Herman G. Merritt (November 12, 1900 – May 26, 1927) was an American baseball player. A native of Independence, Kansas, he played Major League Baseball as a shortstop for the Detroit Tigers in 1921, compiling a .370 batting average in his rookie year. He was paralyzed in an automobile accident the following spring and died five years later at age 26.

==Early years==
Merritt was born in Independence, Kansas, in 1900.

==Professional baseball==

===Detroit Tigers===
Merritt had his major league debut on August 24, 1921, replacing Donie Bush as the Tigers' shortstop for the last month of the 1921 season. In 20 games, Merritt hit for an impressive .370 batting average with a .478 slugging percentage. However, he did not perform well in the field, having an .882 fielding percentage (60 points lower than the league average in 1921 for shortstops) and a 2.65 range factor (2.50 points lower than the league average that year for shortstops).

===Augusta Tygers===
On March 31, 1922, after the Tigers signed Topper Rigney at shortstop, Merritt was farmed out to the minor league Augusta Tygers. Merritt was assigned to play as a third baseman for Augusta. In early April, one newspaper called Merritt as "the Kansas City flash" and added: "If in the league games that are to come, this boy shows a part of the class that he exhibited on Monday afternoon, [Detroit manager] Ty Cobb will have earned the enduring gratitude of the Augusta fans."

===Automobile accident===
On April 23, 1922, while returning with four teammates to Augusta after a three-game series in Greenville, North Carolina, the Packard automobile in which they were traveling was overturned 15 miles south of Greenville. The other four players were unhurt. It was initially believed that Merritt had fractured his spine and would not survive, but he underwent surgery the next day, and it was discovered that his spine was not broken, but rather "was jammed between two bones of his broken back", and his lower body showed some sensitivity the next day.

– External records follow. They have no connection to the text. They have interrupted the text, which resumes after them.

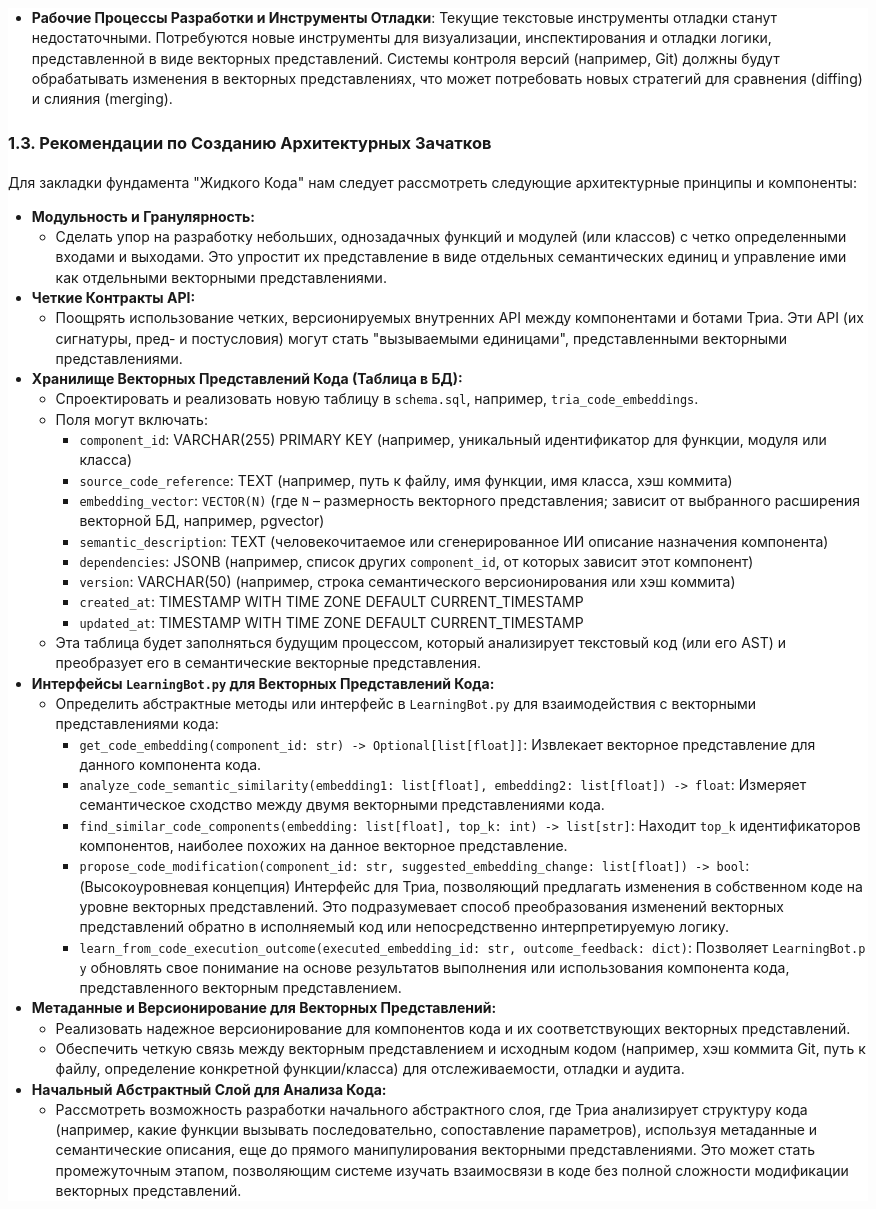 *   **Рабочие Процессы Разработки и Инструменты Отладки**: Текущие текстовые инструменты отладки станут недостаточными. Потребуются новые инструменты для визуализации, инспектирования и отладки логики, представленной в виде векторных представлений. Системы контроля версий (например, Git) должны будут обрабатывать изменения в векторных представлениях, что может потребовать новых стратегий для сравнения (diffing) и слияния (merging).

### 1.3. Рекомендации по Созданию Архитектурных Зачатков

Для закладки фундамента "Жидкого Кода" нам следует рассмотреть следующие архитектурные принципы и компоненты:

*   **Модульность и Гранулярность:**
    *   Сделать упор на разработку небольших, однозадачных функций и модулей (или классов) с четко определенными входами и выходами. Это упростит их представление в виде отдельных семантических единиц и управление ими как отдельными векторными представлениями.
*   **Четкие Контракты API:**
    *   Поощрять использование четких, версионируемых внутренних API между компонентами и ботами Триа. Эти API (их сигнатуры, пред- и постусловия) могут стать "вызываемыми единицами", представленными векторными представлениями.
*   **Хранилище Векторных Представлений Кода (Таблица в БД):**
    *   Спроектировать и реализовать новую таблицу в `schema.sql`, например, `tria_code_embeddings`.
    *   Поля могут включать:
        *   `component_id`: VARCHAR(255) PRIMARY KEY (например, уникальный идентификатор для функции, модуля или класса)
        *   `source_code_reference`: TEXT (например, путь к файлу, имя функции, имя класса, хэш коммита)
        *   `embedding_vector`: `VECTOR(N)` (где `N` – размерность векторного представления; зависит от выбранного расширения векторной БД, например, pgvector)
        *   `semantic_description`: TEXT (человекочитаемое или сгенерированное ИИ описание назначения компонента)
        *   `dependencies`: JSONB (например, список других `component_id`, от которых зависит этот компонент)
        *   `version`: VARCHAR(50) (например, строка семантического версионирования или хэш коммита)
        *   `created_at`: TIMESTAMP WITH TIME ZONE DEFAULT CURRENT_TIMESTAMP
        *   `updated_at`: TIMESTAMP WITH TIME ZONE DEFAULT CURRENT_TIMESTAMP
    *   Эта таблица будет заполняться будущим процессом, который анализирует текстовый код (или его AST) и преобразует его в семантические векторные представления.
*   **Интерфейсы `LearningBot.py` для Векторных Представлений Кода:**
    *   Определить абстрактные методы или интерфейс в `LearningBot.py` для взаимодействия с векторными представлениями кода:
        *   `get_code_embedding(component_id: str) -> Optional[list[float]]`: Извлекает векторное представление для данного компонента кода.
        *   `analyze_code_semantic_similarity(embedding1: list[float], embedding2: list[float]) -> float`: Измеряет семантическое сходство между двумя векторными представлениями кода.
        *   `find_similar_code_components(embedding: list[float], top_k: int) -> list[str]`: Находит `top_k` идентификаторов компонентов, наиболее похожих на данное векторное представление.
        *   `propose_code_modification(component_id: str, suggested_embedding_change: list[float]) -> bool`: (Высокоуровневая концепция) Интерфейс для Триа, позволяющий предлагать изменения в собственном коде на уровне векторных представлений. Это подразумевает способ преобразования изменений векторных представлений обратно в исполняемый код или непосредственно интерпретируемую логику.
        *   `learn_from_code_execution_outcome(executed_embedding_id: str, outcome_feedback: dict)`: Позволяет `LearningBot.py` обновлять свое понимание на основе результатов выполнения или использования компонента кода, представленного векторным представлением.
*   **Метаданные и Версионирование для Векторных Представлений:**
    *   Реализовать надежное версионирование для компонентов кода и их соответствующих векторных представлений.
    *   Обеспечить четкую связь между векторным представлением и исходным кодом (например, хэш коммита Git, путь к файлу, определение конкретной функции/класса) для отслеживаемости, отладки и аудита.
*   **Начальный Абстрактный Слой для Анализа Кода:**
    *   Рассмотреть возможность разработки начального абстрактного слоя, где Триа анализирует структуру кода (например, какие функции вызывать последовательно, сопоставление параметров), используя метаданные и семантические описания, еще до прямого манипулирования векторными представлениями. Это может стать промежуточным этапом, позволяющим системе изучать взаимосвязи в коде без полной сложности модификации векторных представлений.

In May 1922, each of the six clubs in the South Atlantic League held a benefit game for Merritt with ten percent of the ticket sales going to Merritt and voluntary contributions also being solicited from fans. He remained in a Greenville hospital for a month, and when he returned to Augusta on May 25, he was greeted at Union Station by 500 baseball fans and admirers. A further benefit game was held for Merritt in Augusta in May, with fans contributing over $700.

==Family and later years==
Merritt was married. According to a newspaper account, he spent six months in a hospital "strapped to a cot" before finally being moved in December 1922 to his home in Kansas City, Missouri. He died in Kansas City in May 1927 at age 26.